##### Dataset content #####

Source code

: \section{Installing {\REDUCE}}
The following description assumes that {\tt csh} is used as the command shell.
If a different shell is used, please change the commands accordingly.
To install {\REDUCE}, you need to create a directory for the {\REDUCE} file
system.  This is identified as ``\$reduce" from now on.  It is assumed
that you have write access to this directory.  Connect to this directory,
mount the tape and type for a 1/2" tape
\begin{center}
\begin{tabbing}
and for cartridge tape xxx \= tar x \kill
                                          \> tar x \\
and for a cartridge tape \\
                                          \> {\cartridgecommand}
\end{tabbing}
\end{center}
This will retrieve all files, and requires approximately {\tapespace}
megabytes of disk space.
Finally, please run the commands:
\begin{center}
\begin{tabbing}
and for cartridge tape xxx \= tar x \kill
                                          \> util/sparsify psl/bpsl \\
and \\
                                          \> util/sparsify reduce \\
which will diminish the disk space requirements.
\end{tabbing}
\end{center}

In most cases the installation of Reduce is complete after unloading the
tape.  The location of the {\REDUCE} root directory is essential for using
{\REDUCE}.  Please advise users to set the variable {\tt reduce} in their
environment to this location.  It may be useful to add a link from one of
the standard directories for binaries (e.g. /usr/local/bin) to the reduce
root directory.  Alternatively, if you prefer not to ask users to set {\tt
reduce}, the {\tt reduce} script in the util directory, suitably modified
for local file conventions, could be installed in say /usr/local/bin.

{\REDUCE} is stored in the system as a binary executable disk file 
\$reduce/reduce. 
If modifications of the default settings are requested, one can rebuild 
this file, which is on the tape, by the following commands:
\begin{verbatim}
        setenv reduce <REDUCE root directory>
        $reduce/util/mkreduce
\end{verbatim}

#####
##### Dataset content #####

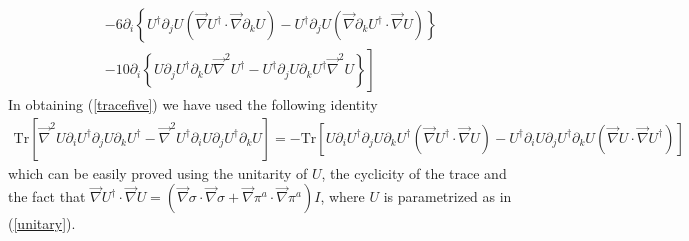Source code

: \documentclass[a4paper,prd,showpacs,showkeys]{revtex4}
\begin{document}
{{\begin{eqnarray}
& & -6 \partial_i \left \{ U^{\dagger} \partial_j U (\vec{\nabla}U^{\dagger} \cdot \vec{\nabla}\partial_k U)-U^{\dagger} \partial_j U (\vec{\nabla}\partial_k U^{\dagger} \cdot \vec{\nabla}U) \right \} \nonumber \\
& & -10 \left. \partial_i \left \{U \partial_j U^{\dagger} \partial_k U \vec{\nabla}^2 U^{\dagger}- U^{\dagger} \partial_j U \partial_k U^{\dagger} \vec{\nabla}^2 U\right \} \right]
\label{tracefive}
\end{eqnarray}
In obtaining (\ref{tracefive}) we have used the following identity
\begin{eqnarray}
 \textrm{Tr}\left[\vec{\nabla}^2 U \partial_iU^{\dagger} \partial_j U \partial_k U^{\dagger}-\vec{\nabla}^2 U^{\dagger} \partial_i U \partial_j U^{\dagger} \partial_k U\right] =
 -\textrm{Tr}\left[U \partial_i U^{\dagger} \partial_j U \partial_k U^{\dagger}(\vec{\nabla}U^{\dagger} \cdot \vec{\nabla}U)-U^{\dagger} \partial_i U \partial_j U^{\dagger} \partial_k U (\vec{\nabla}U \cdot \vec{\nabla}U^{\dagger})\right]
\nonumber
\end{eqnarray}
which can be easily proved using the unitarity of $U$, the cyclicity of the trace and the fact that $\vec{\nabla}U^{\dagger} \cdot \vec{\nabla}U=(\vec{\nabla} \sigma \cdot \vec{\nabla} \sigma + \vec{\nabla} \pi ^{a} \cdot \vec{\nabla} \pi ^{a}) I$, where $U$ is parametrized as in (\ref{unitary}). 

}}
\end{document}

#####

[Directions] Everything above from the line with "The following description" to the line with "and for a cartridge tape \\", both included, must be repeated exactly, and nothing outside that range.

[Final answer]
The following description assumes that {\tt csh} is used as the command shell.
If a different shell is used, please change the commands accordingly.
To install {\REDUCE}, you need to create a directory for the {\REDUCE} file
system.  This is identified as ``\$reduce" from now on.  It is assumed
that you have write access to this directory.  Connect to this directory,
mount the tape and type for a 1/2" tape
\begin{center}
\begin{tabbing}
and for cartridge tape xxx \= tar x \kill
                                          \> tar x \\
and for a cartridge tape \\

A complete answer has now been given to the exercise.